Segment Open
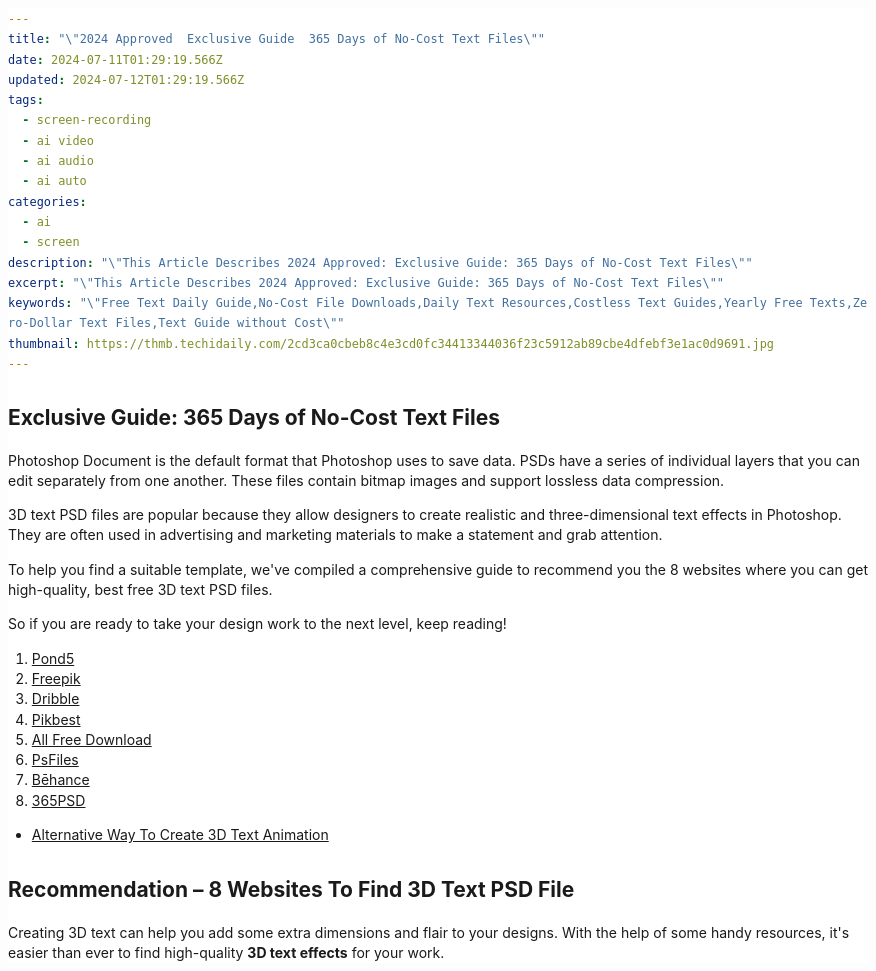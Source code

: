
 ```yaml
---
title: "\"2024 Approved  Exclusive Guide  365 Days of No-Cost Text Files\""
date: 2024-07-11T01:29:19.566Z
updated: 2024-07-12T01:29:19.566Z
tags: 
  - screen-recording
  - ai video
  - ai audio
  - ai auto
categories: 
  - ai
  - screen
description: "\"This Article Describes 2024 Approved: Exclusive Guide: 365 Days of No-Cost Text Files\""
excerpt: "\"This Article Describes 2024 Approved: Exclusive Guide: 365 Days of No-Cost Text Files\""
keywords: "\"Free Text Daily Guide,No-Cost File Downloads,Daily Text Resources,Costless Text Guides,Yearly Free Texts,Zero-Dollar Text Files,Text Guide without Cost\""
thumbnail: https://thmb.techidaily.com/2cd3ca0cbeb8c4e3cd0fc34413344036f23c5912ab89cbe4dfebf3e1ac0d9691.jpg
---
```


## Exclusive Guide: 365 Days of No-Cost Text Files

Photoshop Document is the default format that Photoshop uses to save data. PSDs have a series of individual layers that you can edit separately from one another. These files contain bitmap images and support lossless data compression.

3D text PSD files are popular because they allow designers to create realistic and three-dimensional text effects in Photoshop. They are often used in advertising and marketing materials to make a statement and grab attention.

To help you find a suitable template, we've compiled a comprehensive guide to recommend you the 8 websites where you can get high-quality, best free 3D text PSD files.

So if you are ready to take your design work to the next level, keep reading!

1. [Pond5](#part1-1)
2. [Freepik](#part1-2)
3. [Dribble](#part1-3)
4. [Pikbest](#part1-4)
5. [All Free Download](#part1-5)
6. [PsFiles](#part1-6)
7. [Bēhance](#part1-7)
8. [365PSD](#part1-8)

* [Alternative Way To Create 3D Text Animation](#part2)

## Recommendation – 8 Websites To Find 3D Text PSD File

Creating 3D text can help you add some extra dimensions and flair to your designs. With the help of some handy resources, it's easier than ever to find high-quality **3D text effects** for your work.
Segment Closed
WORK ORDER: Could you print all of the entries above exactly as written, minus the pictures?

COMPLETED TASK:
Source code

:
 ```yaml
---
title: "\"2024 Approved  Exclusive Guide  365 Days of No-Cost Text Files\""
date: 2024-07-11T01:29:19.566Z
updated: 2024-07-12T01:29:19.566Z
tags: 
  - screen-recording
  - ai video
  - ai audio
  - ai auto
categories: 
  - ai
  - screen
description: "\"This Article Describes 2024 Approved: Exclusive Guide: 365 Days of No-Cost Text Files\""
excerpt: "\"This Article Describes 2024 Approved: Exclusive Guide: 365 Days of No-Cost Text Files\""
keywords: "\"Free Text Daily Guide,No-Cost File Downloads,Daily Text Resources,Costless Text Guides,Yearly Free Texts,Zero-Dollar Text Files,Text Guide without Cost\""
thumbnail: https://thmb.techidaily.com/2cd3ca0cbeb8c4e3cd0fc34413344036f23c5912ab89cbe4dfebf3e1ac0d9691.jpg
---
```


## Exclusive Guide: 365 Days of No-Cost Text Files

Photoshop Document is the default format that Photoshop uses to save data. PSDs have a series of individual layers that you can edit separately from one another. These files contain bitmap images and support lossless data compression.

3D text PSD files are popular because they allow designers to create realistic and three-dimensional text effects in Photoshop. They are often used in advertising and marketing materials to make a statement and grab attention.

To help you find a suitable template, we've compiled a comprehensive guide to recommend you the 8 websites where you can get high-quality, best free 3D text PSD files.

So if you are ready to take your design work to the next level, keep reading!

1. [Pond5](#part1-1)
2. [Freepik](#part1-2)
3. [Dribble](#part1-3)
4. [Pikbest](#part1-4)
5. [All Free Download](#part1-5)
6. [PsFiles](#part1-6)
7. [Bēhance](#part1-7)
8. [365PSD](#part1-8)

* [Alternative Way To Create 3D Text Animation](#part2)

## Recommendation – 8 Websites To Find 3D Text PSD File

Creating 3D text can help you add some extra dimensions and flair to your designs. With the help of some handy resources, it's easier than ever to find high-quality **3D text effects** for your work.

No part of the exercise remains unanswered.